▶ YOUR GOAL: Within the data that follows, tally every line containing "EHRs". Provide only the tally.

[Opening PROVIDED RECORDS section]

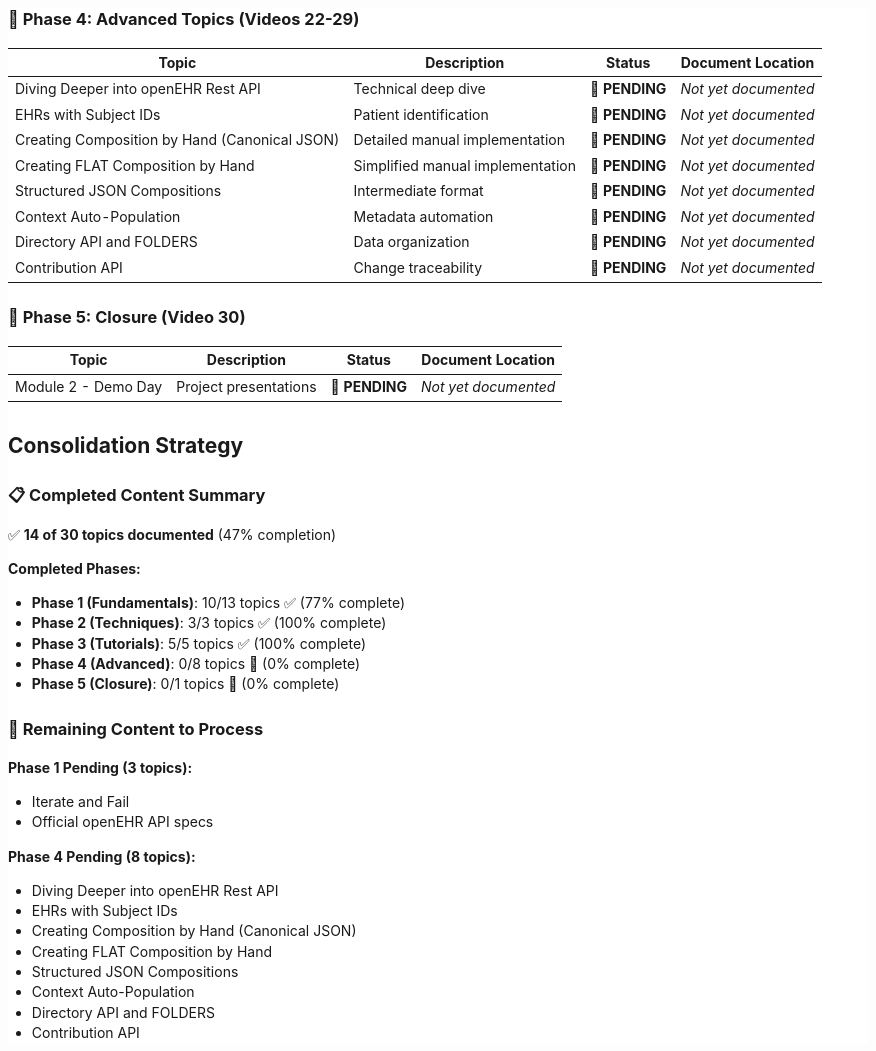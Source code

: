 ### 🚀 **Phase 4: Advanced Topics** (Videos 22-29)
| Topic | Description | Status | Document Location |
|-------|-------------|--------|-------------------|
| Diving Deeper into openEHR Rest API | Technical deep dive | 🔄 **PENDING** | *Not yet documented* |
| EHRs with Subject IDs | Patient identification | 🔄 **PENDING** | *Not yet documented* |
| Creating Composition by Hand (Canonical JSON) | Detailed manual implementation | 🔄 **PENDING** | *Not yet documented* |
| Creating FLAT Composition by Hand | Simplified manual implementation | 🔄 **PENDING** | *Not yet documented* |
| Structured JSON Compositions | Intermediate format | 🔄 **PENDING** | *Not yet documented* |
| Context Auto-Population | Metadata automation | 🔄 **PENDING** | *Not yet documented* |
| Directory API and FOLDERS | Data organization | 🔄 **PENDING** | *Not yet documented* |
| Contribution API | Change traceability | 🔄 **PENDING** | *Not yet documented* |

### 🎉 **Phase 5: Closure** (Video 30)
| Topic | Description | Status | Document Location |
|-------|-------------|--------|-------------------|
| Module 2 - Demo Day | Project presentations | 🔄 **PENDING** | *Not yet documented* |

## Consolidation Strategy

### 📋 **Completed Content Summary**
✅ **14 of 30 topics documented** (47% completion)

**Completed Phases:**
- **Phase 1 (Fundamentals)**: 10/13 topics ✅ (77% complete)
- **Phase 2 (Techniques)**: 3/3 topics ✅ (100% complete)  
- **Phase 3 (Tutorials)**: 5/5 topics ✅ (100% complete)
- **Phase 4 (Advanced)**: 0/8 topics 🔄 (0% complete)
- **Phase 5 (Closure)**: 0/1 topics 🔄 (0% complete)

### 🔄 **Remaining Content to Process**
**Phase 1 Pending (3 topics):**
- Iterate and Fail
- Official openEHR API specs

**Phase 4 Pending (8 topics):**
- Diving Deeper into openEHR Rest API
- EHRs with Subject IDs  
- Creating Composition by Hand (Canonical JSON)
- Creating FLAT Composition by Hand
- Structured JSON Compositions
- Context Auto-Population
- Directory API and FOLDERS
- Contribution API
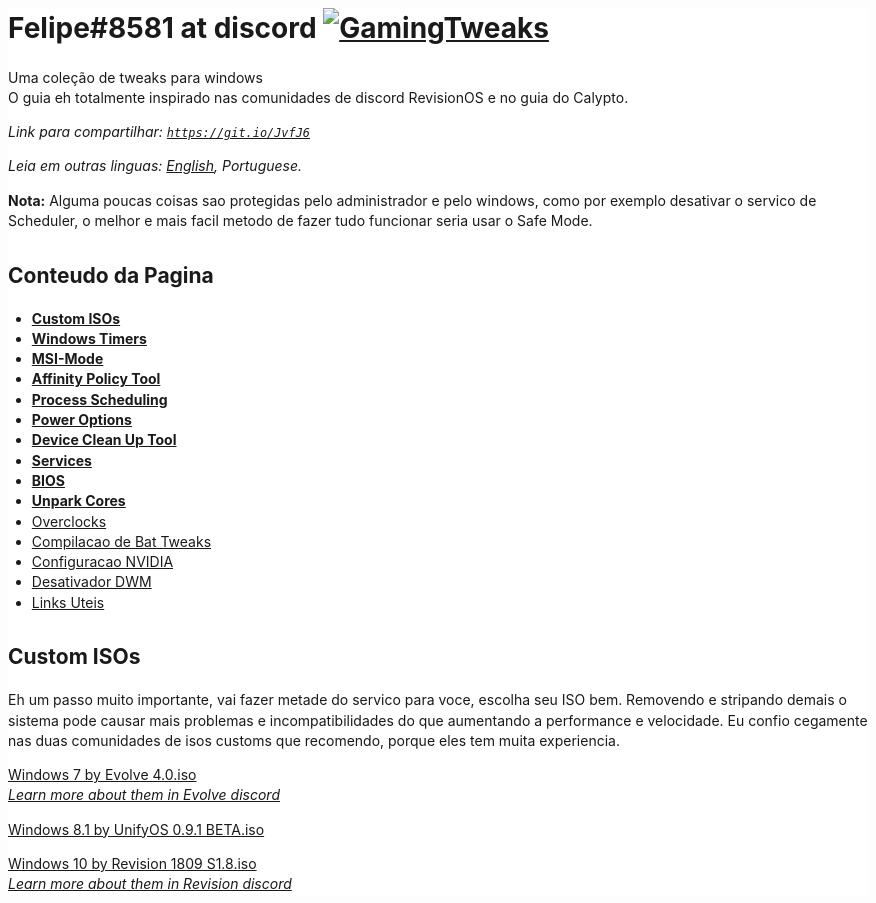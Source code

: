 # Felipe#8581 at discord [![GamingTweaks](https://img.shields.io/badge/support-me-green.svg)](https://www.paypal.com/cgi-bin/webscr?cmd=_s-xclick&hosted_button_id=53DKRDTP43ZAG&source=url)
Uma coleção de tweaks para windows<br/>
O guia eh totalmente inspirado nas comunidades de discord RevisionOS e no guia do Calypto.<br/>

*Link para compartilhar: [`https://git.io/JvfJ6`](https://git.io/JvfJ6)*

*Leia em outras linguas: [English](README.md), Portuguese.*

**Nota:** Alguma poucas coisas sao protegidas pelo administrador e pelo windows, como por exemplo desativar o servico de Scheduler, o melhor e mais facil metodo de fazer tudo funcionar seria usar o Safe Mode.

## Conteudo da Pagina

 - [**Custom ISOs**](#custom-isos)
 - [**Windows Timers**](#windows-timers)
 - [**MSI-Mode**](#msi-mode)
 - [**Affinity Policy Tool**](#affinity-policy-tool)
 - [**Process Scheduling**](#process-scheduling)
 - [**Power Options**](#power-options)
 - [**Device Clean Up Tool**](#device-clean-up-tool)
 - [**Services**](#services)
 - [**BIOS**](#bios)
 - [**Unpark Cores**](#unpark-cores)
 - [Overclocks](#overclocks)
 - [Compilacao de Bat Tweaks](#bat-tweaks)
 - [Configuracao NVIDIA](#nvidia-settings)
 - [Desativador DWM](#dwm-disabler-currently-only-for-windows-81)
 - [Links Uteis](#useful-links)

## Custom ISOs
Eh um passo muito importante, vai fazer metade do servico para voce, escolha seu ISO bem. Removendo e stripando demais o sistema pode causar mais problemas e incompatibilidades do que aumentando a performance e velocidade. Eu confio cegamente nas duas comunidades de isos customs que recomendo, porque eles tem muita experiencia.

[Windows 7 by Evolve 4.0.iso](https://drive.google.com/file/d/1ufV_hS9_KhgBsK78K2p9Vwc-zedVi53Z/view?usp=sharing) <br/>
[*Learn more about them in Evolve discord*](https://discordapp.com/invite/bkXwSNJ)<br/>

[Windows 8.1 by UnifyOS 0.9.1 BETA.iso](https://e312ee1-my.sharepoint.com/personal/ms11_365-tl_club/_layouts/15/onedrive.aspx?id=%2Fpersonal%2Fms11%5F365%2Dtl%5Fclub%2FDocuments%2FRevision%2FISO%2FUnifyOS%5FBeta%2FUnifyOS%5F0%2E9%2E1%5FBeta%5Fx64%2Eiso&parent=%2Fpersonal%2Fms11%5F365%2Dtl%5Fclub%2FDocuments%2FRevision%2FISO%2FUnifyOS%5FBeta&originalPath=aHR0cHM6Ly9lMzEyZWUxLW15LnNoYXJlcG9pbnQuY29tLzp1Oi9nL3BlcnNvbmFsL21zMTFfMzY1LXRsX2NsdWIvRVF5VTRIbDd2cEZCbDZQZHdYSFJxRWdCNVowYmE4X2gwdlVTcUhMUEJVdjYwdz9ydGltZT1LOUZJN1ZPMjEwZw) <br/>

[Windows 10 by Revision 1809 S1.8.iso](https://drive.google.com/file/d/1Q_Rzwbdx5qCPnQqDARtn41j7c8Y2AQPy/view?usp=sharing) <br/>
[*Learn more about them in Revision discord*](https://discordapp.com/invite/CCxWegZ)
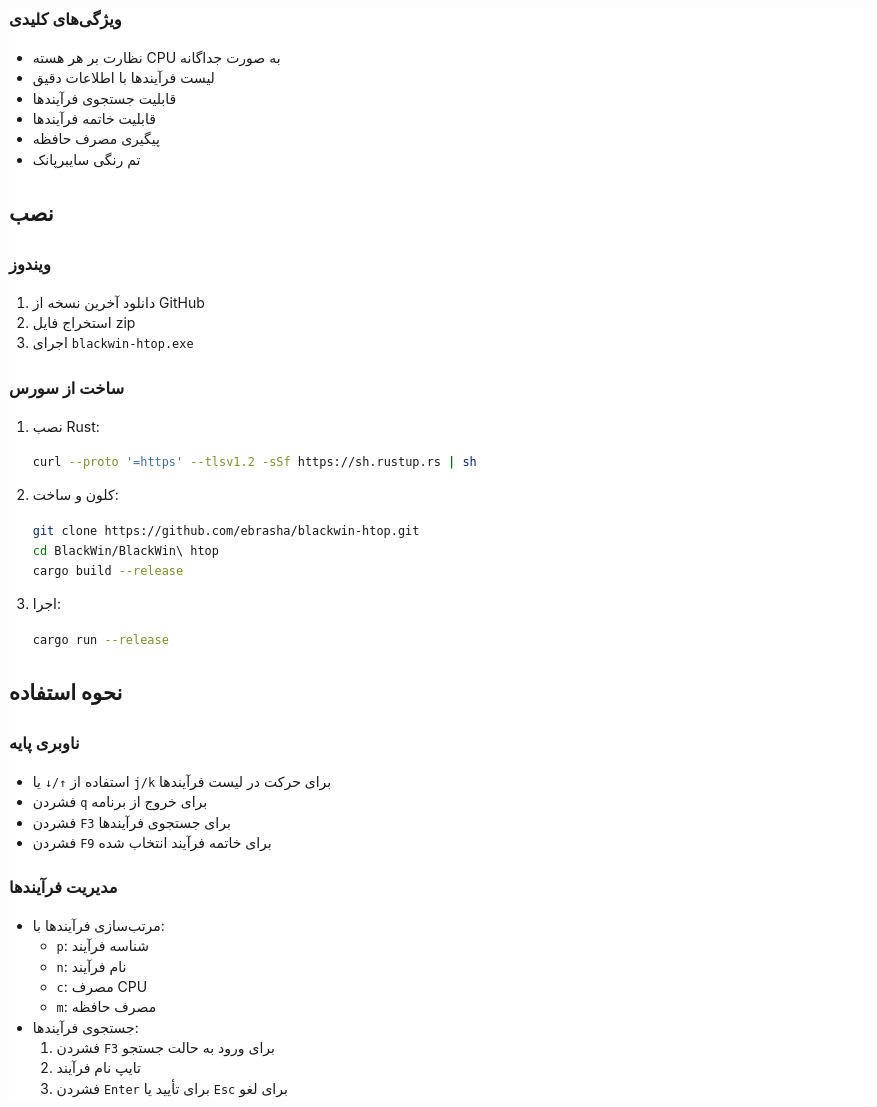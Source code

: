 ### ویژگی‌های کلیدی
- نظارت بر هر هسته CPU به صورت جداگانه
- لیست فرآیندها با اطلاعات دقیق
- قابلیت جستجوی فرآیندها
- قابلیت خاتمه فرآیندها
- پیگیری مصرف حافظه
- تم رنگی سایبرپانک

## نصب

### ویندوز
1. دانلود آخرین نسخه از GitHub
2. استخراج فایل zip
3. اجرای `blackwin-htop.exe`

### ساخت از سورس
1. نصب Rust:
   ```bash
   curl --proto '=https' --tlsv1.2 -sSf https://sh.rustup.rs | sh
   ```
2. کلون و ساخت:
   ```bash
   git clone https://github.com/ebrasha/blackwin-htop.git
   cd BlackWin/BlackWin\ htop
   cargo build --release
   ```
3. اجرا:
   ```bash
   cargo run --release
   ```

## نحوه استفاده

### ناوبری پایه
- استفاده از `↑/↓` یا `j/k` برای حرکت در لیست فرآیندها
- فشردن `q` برای خروج از برنامه
- فشردن `F3` برای جستجوی فرآیندها
- فشردن `F9` برای خاتمه فرآیند انتخاب شده

### مدیریت فرآیندها
- مرتب‌سازی فرآیندها با:
  - `p`: شناسه فرآیند
  - `n`: نام فرآیند
  - `c`: مصرف CPU
  - `m`: مصرف حافظه
- جستجوی فرآیندها:
  1. فشردن `F3` برای ورود به حالت جستجو
  2. تایپ نام فرآیند
  3. فشردن `Enter` برای تأیید یا `Esc` برای لغو
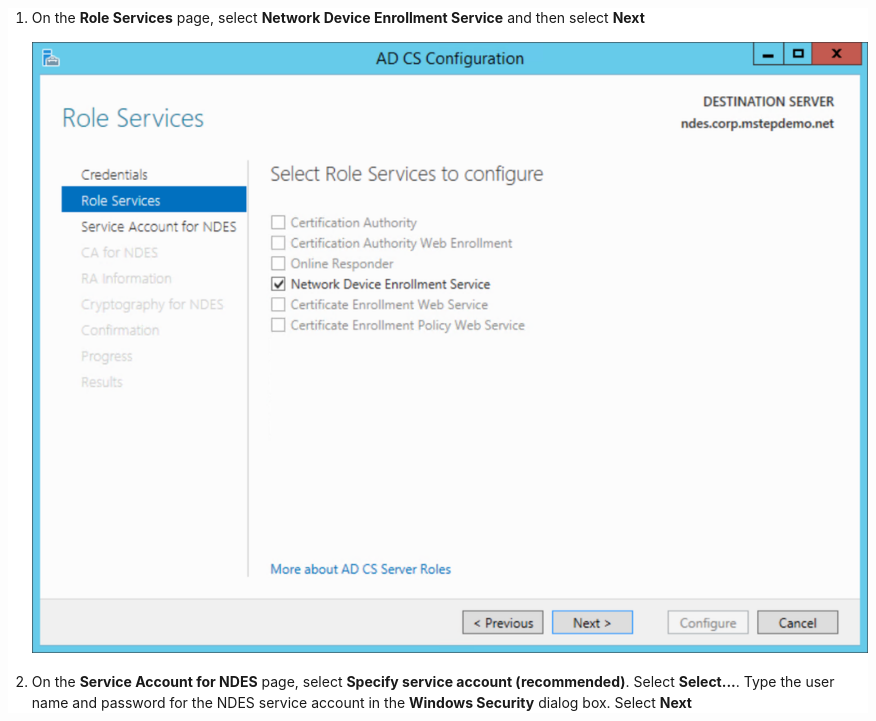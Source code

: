 1. On the **Role Services** page, select **Network Device Enrollment Service** and then select **Next**

   ![NDES Role Services.](images/aadjcert/ndesconfig02.png)

1. On the **Service Account for NDES** page, select **Specify service account (recommended)**. Select **Select...**. Type the user name and password for the NDES service account in the **Windows Security** dialog box. Select **Next**
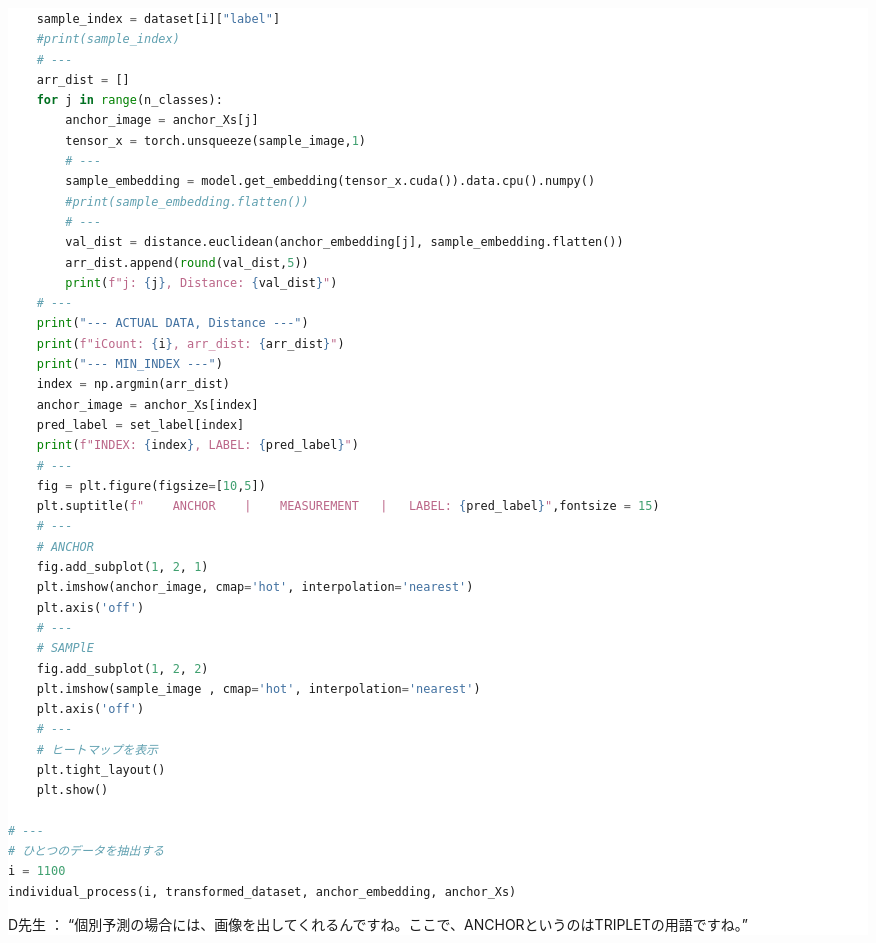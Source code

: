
 ```python
    sample_index = dataset[i]["label"]
    #print(sample_index)
    # ---
    arr_dist = []
    for j in range(n_classes):
        anchor_image = anchor_Xs[j]
        tensor_x = torch.unsqueeze(sample_image,1)
        # ---
        sample_embedding = model.get_embedding(tensor_x.cuda()).data.cpu().numpy()
        #print(sample_embedding.flatten())
        # ---
        val_dist = distance.euclidean(anchor_embedding[j], sample_embedding.flatten())
        arr_dist.append(round(val_dist,5))
        print(f"j: {j}, Distance: {val_dist}")
    # ---
    print("--- ACTUAL DATA, Distance ---")
    print(f"iCount: {i}, arr_dist: {arr_dist}")
    print("--- MIN_INDEX ---")
    index = np.argmin(arr_dist)
    anchor_image = anchor_Xs[index]
    pred_label = set_label[index]
    print(f"INDEX: {index}, LABEL: {pred_label}")
    # ---
    fig = plt.figure(figsize=[10,5])
    plt.suptitle(f"    ANCHOR    |    MEASUREMENT   |   LABEL: {pred_label}",fontsize = 15)
    # ---
    # ANCHOR
    fig.add_subplot(1, 2, 1)
    plt.imshow(anchor_image, cmap='hot', interpolation='nearest')
    plt.axis('off')
    # ---
    # SAMPlE
    fig.add_subplot(1, 2, 2)
    plt.imshow(sample_image , cmap='hot', interpolation='nearest')
    plt.axis('off')
    # ---
    # ヒートマップを表示
    plt.tight_layout()   
    plt.show()

# ---
# ひとつのデータを抽出する
i = 1100
individual_process(i, transformed_dataset, anchor_embedding, anchor_Xs)

```

D先生 ： “個別予測の場合には、画像を出してくれるんですね。ここで、ANCHORというのはTRIPLETの用語ですね。”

[Closing PROVIDED RECORDS section]

▶ RESPONSE TO THE TASK: 2